In the preparation process of the protoplast, the cell wall needs to be removed, the process is complicated, and the protoplast is easy to break in the process, so that few intact protoplast cells are collected, and the subsequent experiment is influenced. In the process of preparing the protoplast, a stabilizer is required to be added to keep the pH, cell membranes, macromolecules and other substances of the protoplast stable.
The buffer stabilizers currently used in the preparation of plant and microbial protoplasts vary. For plants, the main buffering stabilizer is 2-morpholine ethanesulfonic acid (MES), mannitol and the like; in the preparation process of the microbial protoplast, the osmotic pressure stabilizer mainly comprises sucrose, sorbitol, potassium chloride, magnesium sulfate and the like. The selection of the stabilizer plays an important role in the balance of the internal environment of the protoplast, the improper selection can cause the rupture of the free protoplast, the prepared protoplast has less quantity and shorter storage time, and the regeneration and the transformation of the later-stage protoplast are greatly influenced.
Disclosure of Invention
Aiming at the problems that different buffering stabilizers are used for preparing plant and microorganism protoplasts at the present stage, and the prior art lacks a buffering stabilizer which can be simultaneously applied to the preparation process of the plant and microorganism protoplasts, the invention provides the application of the buffering stabilizer containing the ectoin in the preparation of the protoplasts, wherein the small molecular amino acid derivative ectoin (CAS No. 96702-03-3) is added into the buffering stabilizer, so that cells can be protected from being damaged under extreme conditions of high salt, high temperature and the like, and the buffering stabilizer has the functions of stabilizing osmotic pressure, protecting enzyme, DNA, protein and biomembrane; the buffer stabilizer is suitable for the preparation process of plant and microorganism protoplasts, can reduce the damage of the protoplasts in the preparation process, and achieves the purposes of receiving more complete protoplasts, prolonging the storage time of the protoplasts, keeping the activity for a longer time and preventing the protoplasts from cracking.

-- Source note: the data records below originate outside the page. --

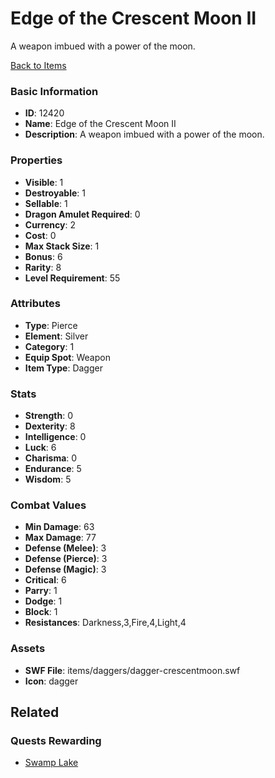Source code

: # Edge of the Crescent Moon II

A weapon imbued with a power of the moon.

[Back to Items](../items.md)

### Basic Information

- **ID**: 12420
- **Name**: Edge of the Crescent Moon II
- **Description**: A weapon imbued with a power of the moon.

### Properties

- **Visible**: 1
- **Destroyable**: 1
- **Sellable**: 1
- **Dragon Amulet Required**: 0
- **Currency**: 2
- **Cost**: 0
- **Max Stack Size**: 1
- **Bonus**: 6
- **Rarity**: 8
- **Level Requirement**: 55

### Attributes

- **Type**: Pierce
- **Element**: Silver
- **Category**: 1
- **Equip Spot**: Weapon
- **Item Type**: Dagger

### Stats

- **Strength**: 0
- **Dexterity**: 8
- **Intelligence**: 0
- **Luck**: 6
- **Charisma**: 0
- **Endurance**: 5
- **Wisdom**: 5

### Combat Values

- **Min Damage**: 63
- **Max Damage**: 77
- **Defense (Melee)**: 3
- **Defense (Pierce)**: 3
- **Defense (Magic)**: 3
- **Critical**: 6
- **Parry**: 1
- **Dodge**: 1
- **Block**: 1
- **Resistances**: Darkness,3,Fire,4,Light,4

### Assets

- **SWF File**: items/daggers/dagger-crescentmoon.swf
- **Icon**: dagger

## Related

### Quests Rewarding

- [Swamp Lake](../quests/1183-swamp-lake.md)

The invention adopts the following technical scheme:
the application of a buffering stabilizer containing ectoin in the preparation of protoplast, wherein the buffering stabilizer contains ectoin with the final concentration of 0.02-0.2 mol/L and MgCl with the final concentration of 0.1-0.2 mmol/L2。

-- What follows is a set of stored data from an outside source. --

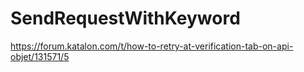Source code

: # SendRequestWithKeyword
https://forum.katalon.com/t/how-to-retry-at-verification-tab-on-api-objet/131571/5
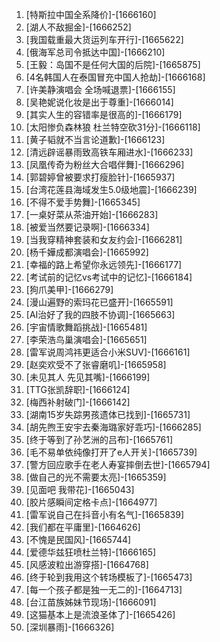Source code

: 
1. [特斯拉中国全系降价]-[1666160]
1. [湖人不敌掘金]-[1666252]
1. [我国载重最大货运列车开行]-[1665622]
1. [俄海军总司令抵达中国]-[1666210]
1. [王毅：岛国不是任何大国的后院]-[1665875]
1. [4名韩国人在泰国冒充中国人抢劫]-[1666168]
1. [许美静演唱会 全场喊退票]-[1666155]
1. [吴艳妮说化妆是出于尊重]-[1666014]
1. [其实人生的容错率是很高的]-[1666179]
1. [太阳惨负森林狼 杜兰特空砍31分]-[1666118]
1. [黄子韬就不当言论道歉]-[1666123]
1. [清远辟谣暴雨致高铁车厢进水]-[1666233]
1. [凤凰传奇为粉丝大合唱伴舞]-[1666296]
1. [郭碧婷曾被要求打瘦脸针]-[1665937]
1. [台湾花莲县海域发生5.0级地震]-[1666239]
1. [不得不爱手势舞]-[1665345]
1. [一桌好菜从茶油开始]-[1666283]
1. [被爱当然要记录啊]-[1666334]
1. [当我穿精神套装和女友约会]-[1666281]
1. [杨千嬅成都演唱会]-[1665992]
1. [幸福的路上希望你永远领先]-[1666177]
1. [考试前的记忆vs考试中的记忆]-[1666184]
1. [狗爪美甲]-[1666279]
1. [漫山遍野的索玛花已盛开]-[1665591]
1. [AI治好了我的四肢不协调]-[1665663]
1. [宇宙情歌舞蹈挑战]-[1665481]
1. [李荣浩鸟巢演唱会]-[1665651]
1. [雷军说周鸿祎更适合小米SUV]-[1666161]
1. [赵奕欢受不了张睿磨叽]-[1665958]
1. [未见其人 先见其嘴]-[1666199]
1. [TTG张凯辞职]-[1666124]
1. [梅西补射破门]-[1666142]
1. [湖南15岁失踪男孩遗体已找到]-[1665731]
1. [胡先煦王安宇去秦海璐家好乖巧]-[1666285]
1. [终于等到了孙艺洲的吕布]-[1665761]
1. [毛不易单依纯像打开了e人开关]-[1665739]
1. [警方回应歌手在老人寿宴摔倒去世]-[1665794]
1. [做自己的光不需要太亮]-[1665359]
1. [见面吧 我带花]-[1665043]
1. [胶片感瞬间定格卡点]-[1664977]
1. [雷军说自己在抖音小有名气]-[1665839]
1. [我们都在平庸里]-[1664626]
1. [不愧是民国风]-[1665744]
1. [爱德华兹狂喷杜兰特]-[1666165]
1. [风感波粒出游穿搭]-[1664768]
1. [终于轮到我用这个转场模板了]-[1665473]
1. [每一个孩子都是独一无二的]-[1664713]
1. [台江苗族姊妹节现场]-[1666091]
1. [这猫基本上是流浪圣体了]-[1665426]
1. [深圳暴雨]-[1666326]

Furthermore, the final concentration of the ectoin in the buffer stabilizer is 0.16-0.2 mol/L.
Further, the final concentration of ectoin in the buffer stabilizer is 0.16 mol/L.
Further, in the buffer stabilizer, MgCl2The final concentration of (b) is 0.1 to 0.14 mmol/L.
Further, in the buffer stabilizer, MgCl2The final concentration of (A) was 0.14 mmol/L.
Further, the preparation method of the buffer stabilizer is to prepare an ectoine solution with final concentration, and MgCl is added into the ectoine solution2Obtaining a mixed solution, and allowing MgCl to be contained in the mixed solution2At a concentration of MgCl2And (5) filtering and sterilizing the mixed solution according to the final concentration requirement to obtain the buffer stabilizer.
Further, the protoplast is a plant and/or microorganism protoplast.
Further, the protoplast is an arabidopsis protoplast.
Further, the protoplast is an aureobasidium pullulans protoplast.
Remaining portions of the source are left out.